Test your vocab: perguntas frequentes

Esta página ainda não foi traduzida para português. Se puder nos ajudar, por favor nos mande uma tradução de qualquer parte, e incluiremos.

Frequently Asked Questions

For details on how the test works and was put together, see the nitty-gritty details page.

In the final count, what is actually being counted as a word?

We count headword entries in a standard English dictionary. This means the standard word derivations are not counted (for example, "quickly," derived from "quick," does not count as a separate word). And while compound words are counted (like "air conditioning"), phrases and expressions are not (like "food for thought").

I want to look up the meanings of the really hard words on the test. Do I have to take the test again to see them?

We've listed the hardest words here with links to their definitions.

Why do I have to click so many checkboxes? Can't you check them all by default, and then I uncheck the words I don't know?

The test works in two steps. The first step contains 40 words which determine your rough level—do you have the vocabulary of a 3-year-old or a 20-year-old? Since we don't know who you are, we can't assume you'll check most of the boxes.

Then, with the approximate level determined, the second step shows around 120 words in four columns, which are selected in the general area around where we think your vocabulary level is. If we guessed perfectly, the first column should be almost entirely words you know, the last column should be almost entirely words you don't know, and the middle two columns should be a gradient between the two. If we didn't guess perfectly, we still have a good buffer to give you an accurate result.

So some users will find they check more boxes overall, and others will leave more unchecked, so we leave the default to be unchecked. Of course, if you're a linguistic genius and know all the words, then there's nothing we can do, and you'll just have to exercise your finger more!

The words seem to jump quickly from really easy to really hard. Shouldn't you have a smoother transition for more accurate measurement?

They jump from easy to hard because that's where the limit of your vocabulary is. It's not a feature of our test, it's a feature of vocabulary learning. And while it might seem to you that all the easy words are equally easy, we can assure you that other people would disagree.

Your results seem low—doesn't the average adult know more than 27,000 words?

There are many different factors that go into measuring someone's vocabulary size—for example, do you count "quick" and "quickly" as two words or just one? After all, "quickly" is just a simple and predictable derivation of "quick."

Depending on how different questions like these are decided, vocabulary tests can give widely different results. We take a conservative approach, and count the number of headwords (not derived words) which you are estimated to know in a standard dictionary. In the end, what really matters is not your absolute number, but rather your score relative to others who take the same test, no matter how the test is put together.
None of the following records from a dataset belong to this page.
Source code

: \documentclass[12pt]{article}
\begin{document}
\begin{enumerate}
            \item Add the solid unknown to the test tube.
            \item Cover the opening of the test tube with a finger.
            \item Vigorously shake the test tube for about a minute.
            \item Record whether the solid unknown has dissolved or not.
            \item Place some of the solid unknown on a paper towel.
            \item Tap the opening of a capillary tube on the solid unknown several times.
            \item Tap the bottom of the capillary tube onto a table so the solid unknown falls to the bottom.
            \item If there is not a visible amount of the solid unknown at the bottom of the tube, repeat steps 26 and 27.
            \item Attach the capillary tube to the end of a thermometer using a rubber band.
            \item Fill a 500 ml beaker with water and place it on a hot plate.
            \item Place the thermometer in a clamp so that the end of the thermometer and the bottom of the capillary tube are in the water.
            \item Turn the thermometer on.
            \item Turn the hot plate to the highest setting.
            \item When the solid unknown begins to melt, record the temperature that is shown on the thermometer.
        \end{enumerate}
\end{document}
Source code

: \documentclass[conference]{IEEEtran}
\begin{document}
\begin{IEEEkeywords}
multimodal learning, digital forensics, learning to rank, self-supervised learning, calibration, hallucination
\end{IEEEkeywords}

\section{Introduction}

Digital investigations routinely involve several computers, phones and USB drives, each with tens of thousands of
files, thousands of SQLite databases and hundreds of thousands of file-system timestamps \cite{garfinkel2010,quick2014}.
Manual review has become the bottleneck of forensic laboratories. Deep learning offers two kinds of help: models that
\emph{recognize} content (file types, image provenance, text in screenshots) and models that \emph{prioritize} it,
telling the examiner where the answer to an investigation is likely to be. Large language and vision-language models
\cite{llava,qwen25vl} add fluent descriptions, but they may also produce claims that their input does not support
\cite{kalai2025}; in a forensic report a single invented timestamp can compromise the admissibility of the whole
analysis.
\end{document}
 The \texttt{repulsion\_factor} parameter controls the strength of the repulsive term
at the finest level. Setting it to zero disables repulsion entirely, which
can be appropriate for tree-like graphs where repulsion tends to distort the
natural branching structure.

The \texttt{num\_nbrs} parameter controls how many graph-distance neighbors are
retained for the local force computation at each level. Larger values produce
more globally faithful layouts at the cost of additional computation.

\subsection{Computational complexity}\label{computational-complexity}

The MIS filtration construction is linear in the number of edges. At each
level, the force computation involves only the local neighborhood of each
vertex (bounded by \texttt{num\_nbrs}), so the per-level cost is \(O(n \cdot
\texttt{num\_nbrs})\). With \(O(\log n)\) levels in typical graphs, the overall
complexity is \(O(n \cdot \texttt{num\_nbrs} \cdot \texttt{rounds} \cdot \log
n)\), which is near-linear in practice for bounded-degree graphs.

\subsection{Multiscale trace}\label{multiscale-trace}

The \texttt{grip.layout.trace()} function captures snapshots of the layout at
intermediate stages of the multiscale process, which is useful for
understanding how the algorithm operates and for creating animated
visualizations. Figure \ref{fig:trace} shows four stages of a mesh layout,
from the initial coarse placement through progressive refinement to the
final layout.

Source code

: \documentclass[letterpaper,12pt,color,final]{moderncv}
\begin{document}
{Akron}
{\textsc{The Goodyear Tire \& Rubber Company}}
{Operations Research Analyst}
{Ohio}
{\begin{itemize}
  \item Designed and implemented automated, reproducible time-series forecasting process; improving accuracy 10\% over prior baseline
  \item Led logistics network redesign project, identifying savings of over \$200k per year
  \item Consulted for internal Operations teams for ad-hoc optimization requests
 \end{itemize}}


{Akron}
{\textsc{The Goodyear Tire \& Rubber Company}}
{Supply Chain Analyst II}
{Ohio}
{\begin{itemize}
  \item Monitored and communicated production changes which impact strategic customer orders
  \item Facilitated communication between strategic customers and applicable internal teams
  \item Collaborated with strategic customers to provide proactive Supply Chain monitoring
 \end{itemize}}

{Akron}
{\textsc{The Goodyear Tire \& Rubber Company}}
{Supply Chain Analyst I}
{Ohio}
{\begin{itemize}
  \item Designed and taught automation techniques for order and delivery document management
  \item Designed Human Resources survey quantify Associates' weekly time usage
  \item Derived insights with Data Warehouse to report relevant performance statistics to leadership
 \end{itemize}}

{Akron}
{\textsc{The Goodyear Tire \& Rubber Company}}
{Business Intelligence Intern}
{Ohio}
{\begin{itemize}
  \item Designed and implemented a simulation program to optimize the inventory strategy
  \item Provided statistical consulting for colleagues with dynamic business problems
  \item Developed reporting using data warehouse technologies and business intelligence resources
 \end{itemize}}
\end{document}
For a much more detailed discussion of how the test works, see our nitty-gritty details page.

Your results seem high—I'm well-educated and well-read, and I'm pretty sure my vocabulary is in a higher percentile that the results you've listed!

You're probably right. The percentiles listed so far are of the people who have taken the quiz, not of the population as a whole. And their average self-reported verbal SAT score, so far, is around 700 (out of a perfect 800 score). Compare that to the average US population score of around 500, and it's clear that our test-takers are far more literate than average.
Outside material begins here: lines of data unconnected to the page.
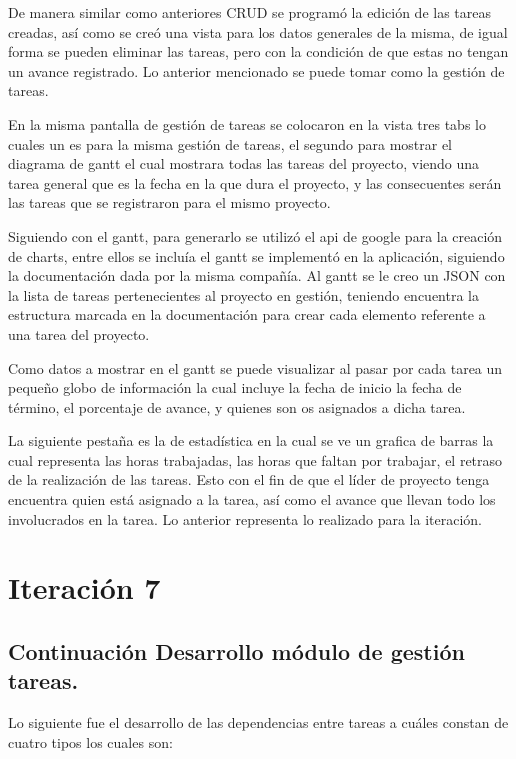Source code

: De manera similar como anteriores CRUD se programó la edición de las tareas creadas, así como se creó una vista para los datos generales de la misma, de igual forma se pueden eliminar las tareas, pero con la condición de que estas no tengan un avance registrado. Lo anterior mencionado se puede tomar como la gestión de tareas. 

En la misma pantalla de gestión de tareas se colocaron en la vista tres tabs lo cuales un es para la misma gestión de tareas, el segundo para mostrar el diagrama de gantt el cual mostrara todas las tareas del proyecto, viendo una tarea general que es la fecha en la que dura el proyecto, y las consecuentes serán las tareas que se registraron para el mismo proyecto. 

Siguiendo con el gantt, para generarlo se utilizó el api de google para la creación de charts, entre ellos se incluía el gantt se implementó en la aplicación, siguiendo la documentación dada por la misma compañía. Al gantt se le creo un JSON con la lista de tareas pertenecientes al proyecto en gestión, teniendo encuentra la estructura marcada en la documentación para crear cada elemento referente a una tarea del proyecto. 

Como datos a mostrar en el gantt se puede visualizar al pasar por cada tarea un pequeño globo de información la cual incluye la fecha de inicio la fecha de término, el porcentaje de avance, y quienes son os asignados a dicha tarea. 

La siguiente pestaña es la de estadística en la cual se ve un grafica de barras la cual representa las horas trabajadas, las horas que faltan por trabajar, el retraso de la realización de las tareas. Esto con el fin de que el líder de proyecto tenga encuentra quien está asignado a la tarea, así como el avance que llevan todo los involucrados en la tarea. Lo anterior representa lo realizado para la iteración. 

\section{Iteración 7}
\subsection{Continuación Desarrollo módulo de gestión tareas.}

Lo siguiente fue el desarrollo de las dependencias entre tareas a cuáles constan de cuatro tipos los cuales son: 

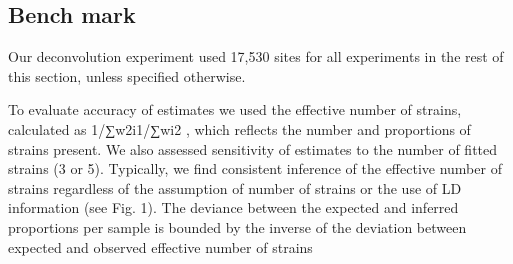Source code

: \documentclass{article}
\begin{document}
\subsection{Bench mark}

Our deconvolution experiment used 17,530 sites for all experiments in the rest of this section, unless specified otherwise.

To evaluate accuracy of estimates we used the effective number of strains, calculated as  1/∑w2i1/∑wi2 , which reflects the number and proportions of strains present. We also assessed sensitivity of estimates to the number of fitted strains (3 or 5). Typically, we find consistent inference of the effective number of strains regardless of the assumption of number of strains or the use of LD information (see Fig. 1). The deviance between the expected and inferred proportions per sample is bounded by the inverse of the deviation between expected and observed effective number of strains
\end{document}
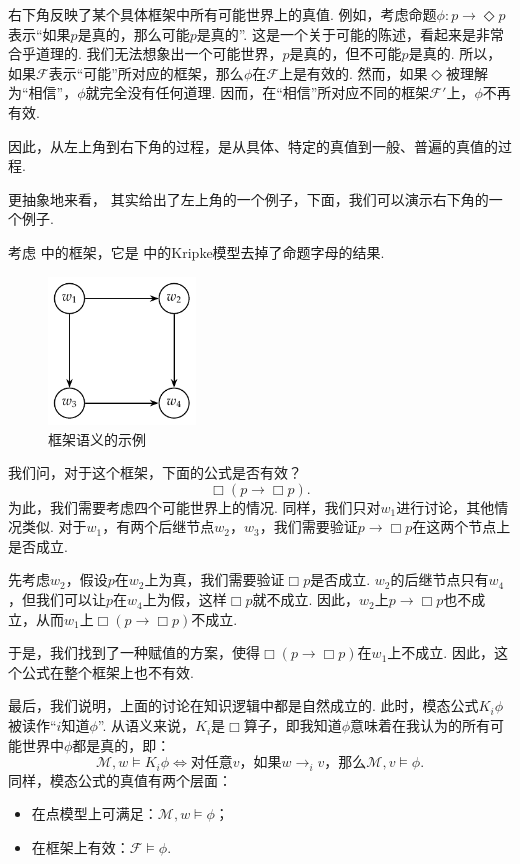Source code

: 右下角反映了某个具体框架中所有可能世界上的真值. 例如，考虑命题$\phi:p \to\Diamond p$表示“如果$p$是真的，那么可能$p$是真的”. 这是一个关于可能的陈述，看起来是非常合乎道理的. 我们无法想象出一个可能世界，$p$是真的，但不可能$p$是真的. 所以，如果$\mathcal{F}$表示“可能”所对应的框架，那么$\phi$在$\mathcal{F}$上是有效的. 然而，如果$\Diamond$被理解为“相信”，$\phi$就完全没有任何道理. 因而，在“相信”所对应不同的框架$\mathcal{F}'$上，$\phi$不再有效.

因此，从左上角到右下角的过程，是从具体、特定的真值到一般、普遍的真值的过程.

更抽象地来看， 其实给出了左上角的一个例子，下面，我们可以演示右下角的一个例子. 

\begin{example}\label{ex:modal-logic-frame-validity}
考虑 中的框架，它是 中的Kripke模型去掉了命题字母的结果. 
\begin{figure}[ht]
\centering
\includegraphics[width=0.35\textwidth]{figures/modal-logic/frame-validity.pdf}
\caption{框架语义的示例} \label{fig:frame-validity}
\end{figure}

我们问，对于这个框架，下面的公式是否有效？
\[\Box (p\to\Box p).\]
为此，我们需要考虑四个可能世界上的情况. 同样，我们只对$w_1$进行讨论，其他情况类似. 对于$w_1$，有两个后继节点$w_2$，$w_3$，我们需要验证$p\to\Box p$在这两个节点上是否成立. 

先考虑$w_2$，假设$p$在$w_2$上为真，我们需要验证$\Box p$是否成立. $w_2$的后继节点只有$w_4$，但我们可以让$p$在$w_4$上为假，这样$\Box p$就不成立. 因此，$w_2$上$p\to\Box p$也不成立，从而$w_1$上$\Box (p\to\Box p)$不成立. 

于是，我们找到了一种赋值的方案，使得$\Box (p\to\Box p)$在$w_1$上不成立. 因此，这个公式在整个框架上也不有效. 
\end{example}


最后，我们说明，上面的讨论在知识逻辑中都是自然成立的. 此时，模态公式$K_i\phi$被读作“$i$知道$\phi$”. 从语义来说，$K_i$是$\Box$算子，即我知道$\phi$意味着在我认为的所有可能世界中$\phi$都是真的，即：
\[
\mathcal M,w\vDash K_i\phi\Longleftrightarrow\text{对任意$v$，如果$w\to_i v$，那么$\mathcal M,v\vDash\phi$}. 
\]
同样，模态公式的真值有两个层面：
\begin{itemize}
\item 在点模型上可满足：$\mathcal M,w\vDash\phi$；
\item 在框架上有效：$\mathcal F\vDash\phi$. 
\end{itemize}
As the number of participations increases, there should be more data to separate out percentiles based on different self-reported SAT scores, for example, and we'll be able to use this to generate comparison scores that are more representative of the population as a whole.

TL;DR: Basically, we need more YouTube commenters participating. :)
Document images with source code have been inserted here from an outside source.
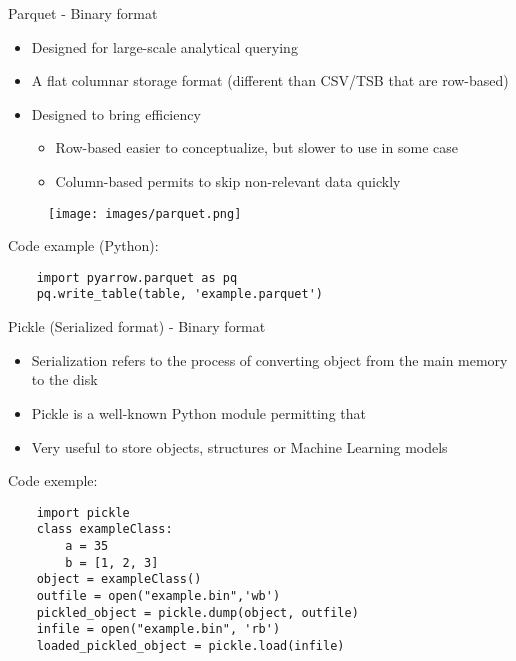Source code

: \documentclass[handout]{beamer}[10pt, usepdftitle=false]
\begin{document}
	\begin{frame}[fragile]
	Parquet - Binary format
	\vspace*{0.6em}
	
	\begin{itemize}
		\item{Designed for large-scale analytical querying}
		\item{A flat columnar storage format (different than CSV/TSB that are row-based)}
		\item{Designed to bring efficiency
			\begin{itemize}
				\item{Row-based easier to conceptualize, but slower to use in some case}
				\item{Column-based permits to skip non-relevant data quickly} 
			\end{itemize}					
		}
	\end{itemize}
			
	\begin{center}	
	\begin{figure}
		\texttt{[image: images/parquet.png]} 
	\end{figure}	
	\end{center}
	
	Code example (Python):
	\begin{verbatim}
	import pyarrow.parquet as pq
	pq.write_table(table, 'example.parquet')	
	\end{verbatim}
	
	\end{frame}
	\begin{frame}[fragile]	
	Pickle (Serialized format) - Binary format
		
	\vspace*{0.6em}
	\begin{itemize}
		\item{Serialization refers to the process of converting object from the main memory to the disk}
		\item{Pickle is a well-known Python module permitting that}
		\item{Very useful to store objects, structures or Machine Learning models}
	\end{itemize}		
	
	Code exemple:
	\begin{verbatim}
	import pickle
	class exampleClass:
    	a = 35
    	b = [1, 2, 3]
	object = exampleClass()
	outfile = open("example.bin",'wb')
	pickled_object = pickle.dump(object, outfile) 
	infile = open("example.bin", 'rb')
	loaded_pickled_object = pickle.load(infile)
	\end{verbatim}
		
	\end{frame}
\end{document}
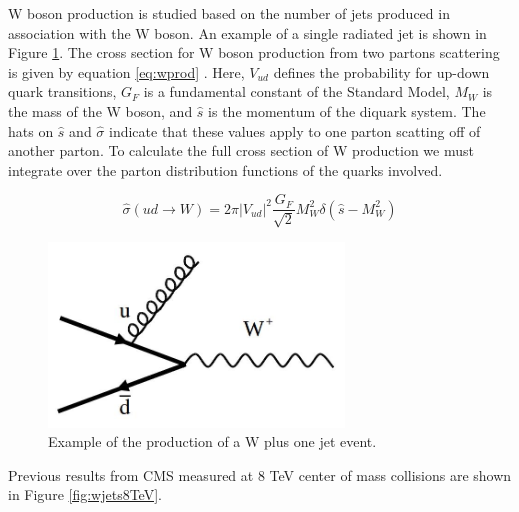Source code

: \documentclass[oneside, letterpaper, oldfontcommands]{memoir}
\begin{document}
\qquad W boson production is studied based on the number of jets produced in association with the W boson. An example of a single radiated jet is shown in Figure \ref{fig:WOneJet}. The cross section for W boson production from two partons scattering is given by equation \ref{eq:wprod} \cite{Barger:0201058766}. Here, $V_{ud}$ defines the probability for up-down quark transitions, $G_{F}$ is a fundamental constant of the Standard Model, $M_{W}$ is the mass of the W boson, and $\hat{s}$ is the momentum of the diquark system. The hats on $\hat{s}$ and $\hat{\sigma}$ indicate that these values apply to one parton scatting off of another parton. To calculate the full cross section of W production we must integrate over the parton distribution functions of the quarks involved.

\begin{equation} \label{eq:wprod}
\hat{\sigma}(u d \rightarrow W) = 2\pi |V_{ud}|^{2}\frac{G_{F}}{\sqrt{2}}M_{W}^{2}\delta(\hat{s} - M_{W}^{2})
\end{equation}

\begin{figure}[here]
\includegraphics[width=0.7\textwidth]{WOneJet.jpg}
\caption{Example of the production of a W plus one jet event.}
\label{fig:WOneJet}
\end{figure}

Previous results from CMS measured at 8 TeV center of mass collisions\cite{Khachatryan:2014uva} are shown in Figure \ref{fig:wjets8TeV}. 
\end{document}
What about non-native speakers? English isn't my first language, and I want to know how I compare.

We're planning on launching a sister project to measure English acquisition among Brazilian learners, which will have different survey questions (number of years learning English, academic performance, time spent abroad, etc.). Current statistics for non-native speakers are relatively meaningless in aggregate, because they vary enormously. (NEW: regardless, you can now view them in this blog post).

However, based on our own limited initial testing, we can give you a vague idea of foreign language acquisition for Brazilians enrolled in private English courses (generally meeting for around 3 hours a week):

  • 1,500–3,000 words: a couple of years of English courses
  • 4,000–6,000 words: intermediate English (4–6 years)
  • 8,000–10,000 words: advanced English (8 years) for a particularly good student

Anything much beyond 10,000 words generally only comes from living abroad in an English-speaking country for a significant period of time, or else spending tremendous amounts of one's own time exposed to English media (books, sitcoms, movies, etc.).

Will you release resulting charts/graphs relating vocabulary size to age/education/etc. when the survey is done?

Absolutely, that's the whole idea! Our results are completely dependent on sample size, so as more people take the quiz over the next coming months, we'll be adding results as they become statistically reliable. Check our blog for updates.

I want to use your original list of words to study from. Can I get it?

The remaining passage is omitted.